En el tercer trimestre, tu centro de gravedad se ha desplazado significativamente hacia adelante. La columna lumbar soporta más carga que en cualquier otro momento del embarazo, y los músculos de la parte baja de la espalda, las caderas y la pelvis trabajan continuamente para mantenerte erguida y estable. La expansión de las costillas para acomodar tu útero en crecimiento también puede afectar cómo se mueve la columna torácica y lo cómoda que se siente la respiración profunda durante la actividad.
Los niveles de relaxina permanecen altos, lo que significa que las articulaciones de la pelvis y las caderas siguen siendo más móviles de lo habitual. Para algunas personas esto es manejable. Para otras, actividades como caminar, girar en la cama o pasar de sentarse a ponerse de pie pueden venir acompañadas de un dolor notable alrededor de la parte delantera o trasera de la pelvis.

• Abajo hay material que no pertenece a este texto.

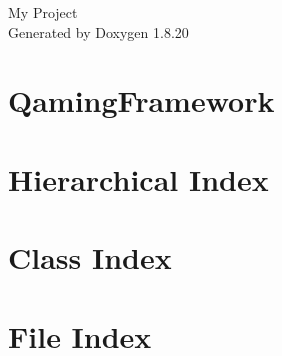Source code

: \let\mypdfximage\pdfximage\def\pdfximage{\immediate\mypdfximage}\documentclass[twoside]{book}
\newcommand{\+}{\discretionary{\mbox{\scriptsize$\hookleftarrow$}}{}{}}
\newcommand{\clearemptydoublepage}{%
  \newpage{\pagestyle{empty}\cleardoublepage}%
}
\begin{document}
\hypersetup{pageanchor=false,
             bookmarksnumbered=true,
             pdfencoding=unicode
            }
\begin{titlepage}
\vspace*{7cm}
\begin{center}%
{\Large My Project }\\
\vspace*{1cm}
{\large Generated by Doxygen 1.8.20}\\
\end{center}
\end{titlepage}
\clearemptydoublepage
{}
\tableofcontents
\clearemptydoublepage
{}
\hypersetup{pageanchor=true}

\chapter{Qaming\+Framework}
\label{md__home_malek_projects_C-Cpp_Qt_repos_qamingframework_QamingFramework_README}

\chapter{Hierarchical Index}

\chapter{Class Index}

\chapter{File Index}

\end{document}
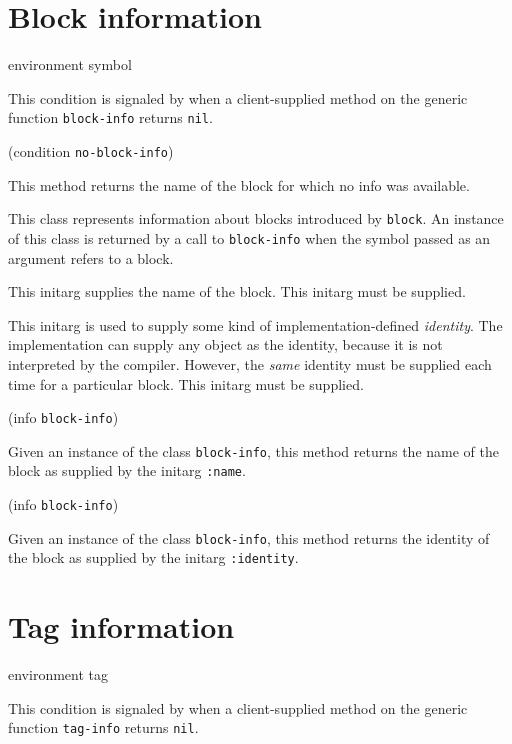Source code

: \section{Block information}

 {environment symbol}


This condition is signaled by \sysname{} when a client-supplied method
on the generic function \texttt{block-info} returns \texttt{nil}.

 {(condition {\tt no-block-info})}

This method returns the name of the block for which no info was
available. 


This class represents information about blocks introduced by
\texttt{block}.  An instance of this class is returned by a call to
\texttt{block-info} when the symbol passed as an argument refers to a
block.


This initarg supplies the name of the block.  This initarg must be
supplied.


This initarg is used to supply some kind of implementation-defined 
\emph{identity}.  The implementation can supply any object as the
identity, because it is not interpreted by the compiler.  However, the
\emph{same} identity must be supplied each time for a particular
block.  This initarg must be supplied. 

 {(info {\tt block-info})}

Given an instance of the class \texttt{block-info}, this method
returns the name of the block as supplied by the initarg
\texttt{:name}.

 {(info {\tt block-info})}

Given an instance of the class \texttt{block-info}, this method
returns the identity of the block as supplied by the initarg
\texttt{:identity}.

\section{Tag information}

 {environment tag}


This condition is signaled by \sysname{} when a client-supplied method
on the generic function \texttt{tag-info} returns \texttt{nil}.

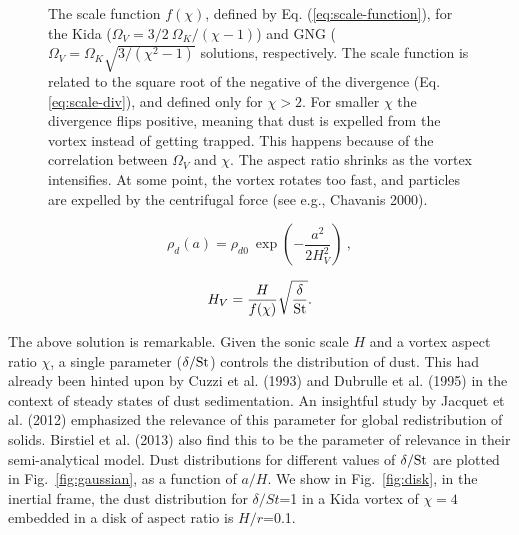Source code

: \documentclass[apj]{emulateapj}
\newcommand{\Eq}[1]{Eq. (\ref{#1})}
\newcommand{\eq}[1]{\Eq{#1}}
\newcommand{\eqp}[1]{(Eq. \ref{#1})}
\newcommand{\Fig}[1]{Fig.~\ref{#1}}
\newcommand{\fig}[1]{\Fig{#1}}
\newcommand{\beq}{\begin{equation}}
\newcommand{\eeq}{\end{equation}}
\begin{document}
\begin{figure}
  \begin{center}
  \end{center}
\caption[]{The scale function $f(\chi)$, defined by
  \eq{eq:scale-function}, for the Kida ($\varOmega_V=3/2
  \ \varOmega_K/(\chi-1)$) and GNG ($\varOmega_V=\varOmega_K
  \sqrt{3/(\chi^2-1)}$ solutions, respectively. The scale function is
  related to the square root of the negative of the divergence
  \eqp{eq:scale-div}, and defined only for $\chi>2$. For smaller $\chi$ the
  divergence flips positive, meaning that dust is expelled from the
  vortex instead of getting trapped. This happens because of the
  correlation between $\varOmega_V$ and $\chi$. The aspect ratio shrinks
  as the vortex intensifies. At some point, the vortex rotates too
  fast, and particles are expelled by the centrifugal force (see e.g.,
  Chavanis 2000).}
 \label{fig:scale-function}
\end{figure}


\beq
\rho_d(a) = \rho_{d0} \ \exp\left(-\frac{a^2}{2H_V^2}\right) \ ,
\label{eq:gen_axi}
\eeq

\beq
 H_V = \frac{H}{f(\chi)} \sqrt{\frac{\delta}{\rm St}}. 
\label{eq:hv}
\eeq

The above solution is remarkable. Given the sonic scale $H$ and a vortex 
aspect ratio $\chi$, a single parameter ($\delta/{\rm St}$) controls the 
distribution of dust. This had already been 
hinted upon by Cuzzi et al. (1993) and Dubrulle et al. (1995) 
in the context of steady states of dust sedimentation. An insightful study by 
Jacquet et al. (2012) emphasized the relevance of this parameter for 
global redistribution of solids. Birstiel et al. (2013) also find this to be 
the parameter of relevance in their semi-analytical model. Dust distributions 
for different values of $\delta/{\rm St}$ are plotted in \fig{fig:gaussian}, as a 
function of $a/H$. We show in \fig{fig:disk}, in the inertial frame, 
the dust distribution for $\delta/St$=1 in a Kida vortex of $\chi=4$ embedded in a 
disk of aspect ratio is $H/r$=0.1. 
\end{document}
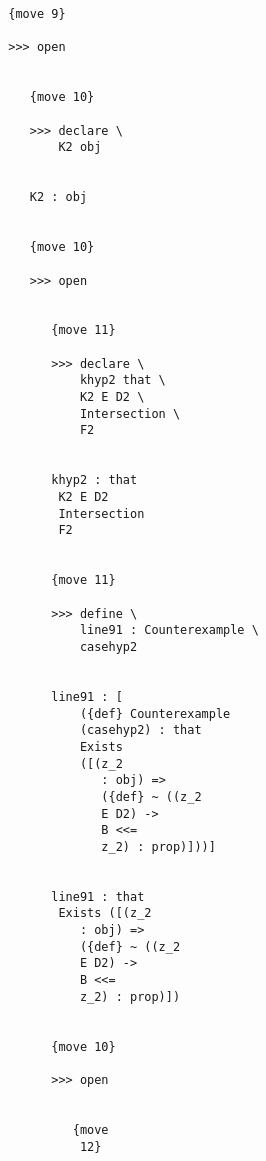 \documentclass[12pt]{article}
\begin{document}
\begin{verbatim}
                           {move 9}

                           >>> open


                              {move 10}

                              >>> declare \
                                  K2 obj


                              K2 : obj


                              {move 10}

                              >>> open


                                 {move 11}

                                 >>> declare \
                                     khyp2 that \
                                     K2 E D2 \
                                     Intersection \
                                     F2


                                 khyp2 : that 
                                  K2 E D2 
                                  Intersection 
                                  F2


                                 {move 11}

                                 >>> define \
                                     line91 : Counterexample \
                                     casehyp2


                                 line91 : [
                                     ({def} Counterexample 
                                     (casehyp2) : that 
                                     Exists 
                                     ([(z_2 
                                        : obj) => 
                                        ({def} ~ ((z_2 
                                        E D2) -> 
                                        B <<= 
                                        z_2) : prop)]))]


                                 line91 : that 
                                  Exists ([(z_2 
                                     : obj) => 
                                     ({def} ~ ((z_2 
                                     E D2) -> 
                                     B <<= 
                                     z_2) : prop)])


                                 {move 10}

                                 >>> open


                                    {move 
                                     12}


\end{verbatim}
\end{document}
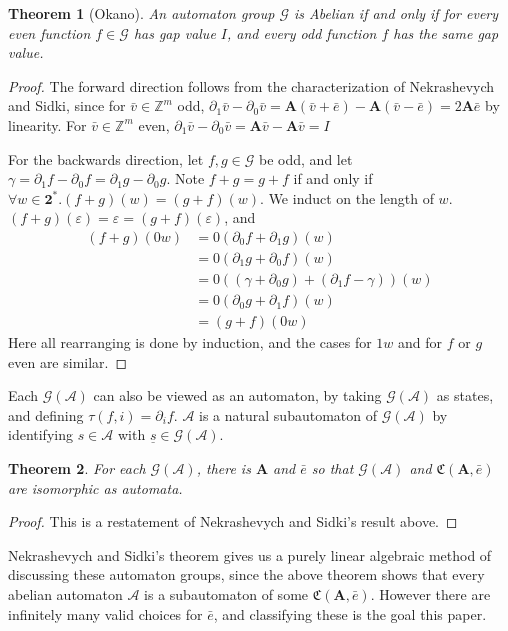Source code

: \documentclass{article}
\newcommand{\A}{\mathcal{A}}
\newcommand{\G}{\mathcal{G}}
\newcommand{\C}{\mathfrak{C}(\Am,\e)}
\newcommand{\Z}{\mathbb{Z}}
\newcommand{\2}{\textbf{2}}
\newcommand{\Am}{\textbf{A}}
\newcommand{\del}{\partial}
\newcommand{\vv}{\bar{v}}
\newcommand{\e}{\bar{e}}
\newtheorem{thm}{Theorem}
\theoremstyle{definition}
\begin{document}
\begin{thm}[Okano]
  An automaton group $\G$ is Abelian if and only if for every even function
  $f \in \G$ has gap value $I$, and every odd function $f$ has the same 
  gap value.
\end{thm}

\begin{proof}
  The forward direction follows from the characterization of Nekrashevych
  and Sidki, since for $\vv \in \Z^m$ odd, 
  $\del_1 \vv - \del_0 \vv = \Am (\vv + \e) - \Am (\vv - \e) = 2 \Am \e$
  by linearity. For $\vv \in \Z^m$ even, 
  $\del_1 \vv - \del_0 \vv = \Am \vv - \Am \vv = I$

  For the backwards direction, let $f,g \in \G$ be odd, and let 
  $\gamma = \del_1 f - \del_0 f = \del_1 g - \del_0 g$.
  Note $f+g = g+f$ if and only if $\forall w \in \2^*. (f+g)(w) = (g+f)(w)$.
  We induct on the length of $w$.  
  $(f+g)(\varepsilon) = \varepsilon = (g+f)(\varepsilon)$, and 
  \begin{align*}
    (f+g)(0w) &= 0(\del_0 f + \del_1 g)(w)\\
              &= 0(\del_1 g + \del_0 f)(w)\\
              &= 0((\gamma + \del_0 g) + (\del_1 f - \gamma))(w)\\
              &= 0(\del_0 g + \del_1 f)(w)\\
              &= (g+f)(0w)
  \end{align*}
  Here all rearranging is done by induction, and the cases for $1w$ and for
  $f$ or $g$ even are similar.
\end{proof}

Each $\G(\A)$ can also be viewed as an automaton, by taking $\G(\A)$ 
as states, and defining $\tau(f,i) = \del_i f$. $\A$ is a natural subautomaton
of $\G(\A)$ by identifying $s \in \A$ with $\underline{s} \in \G(\A)$.

\begin{thm}
  For each $\G(\A)$, there is $\Am$ and $\e$ so that 
  $\G(\A)$ and $\C$ are isomorphic as automata.
\end{thm}

\begin{proof}
  This is a restatement of Nekrashevych and Sidki's result above.
\end{proof}

Nekrashevych and Sidki's theorem gives us a purely linear algebraic method
of discussing these automaton groups, since the above theorem shows that
every abelian automaton $\A$ is a subautomaton of some $\C$. 
However there are infinitely many valid choices for $\e$, and classifying 
these is the goal this paper. 
\end{document}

Mantener los movimientos más pequeños y con más apoyo suele ayudar.
La intensidad importa menos que la constancia en el tercer trimestre. Los períodos de actividad más cortos y regulares suelen ser más cómodos que las sesiones más largas, y son igual de beneficiosos. Caminar, nadar y el fortalecimiento suave son todos muy adecuados para esta etapa.
Los movimientos que implican que la parte inferior del cuerpo trabaje de forma simétrica y apoyada suelen sentirse más cómodos ahora. Las sentadillas en la pared, las elevaciones de piernas sentado y los ejercicios de cadera acostado de lado son buenos ejemplos. Los movimientos que implican posiciones de piernas abiertas o carga en una sola pierna pueden volverse menos cómodos a medida que la pelvis soporta más carga, y vale la pena ajustar en lugar de forzar.
Los hábitos diarios que afectan tu espalda baja importan tanto como tu rutina de ejercicio en esta etapa. Levantarse de una silla rodando hacia un lado en lugar de incorporarse directamente, llevar bolsas cerca del cuerpo y evitar la carga unilateral, y usar una almohada entre las rodillas al dormir de lado, todo esto reduce la tensión innecesaria.
Si todavía trabajas o pasas largos períodos en un escritorio, los descansos regulares de pie y una posición de espalda baja apoyada se vuelven cada vez más importantes a medida que tu barriga crece. Cada hora aproximadamente, una caminata corta o unos minutos de movimiento suave marcan una verdadera diferencia en cómo se sienten tu espalda y caderas al final del día.
VIDA tiene ejercicios aptos para el embarazo diseñados para el tercer trimestre que puedes seguir a tu propio ritmo. Se centran en las áreas que más se benefician de un apoyo suave en esta etapa.
Es completamente normal que la actividad se sienta más difícil en las últimas semanas. La falta de aliento, la presión pélvica y la pesadez general son todo tu cuerpo comunicando el trabajo significativo que está realizando. Reducir la intensidad no es un paso atrás. Trabajar dentro de lo que te resulte cómodo, descansar cuando lo necesites y mantener el movimiento suave y apoyado es exactamente el enfoque correcto.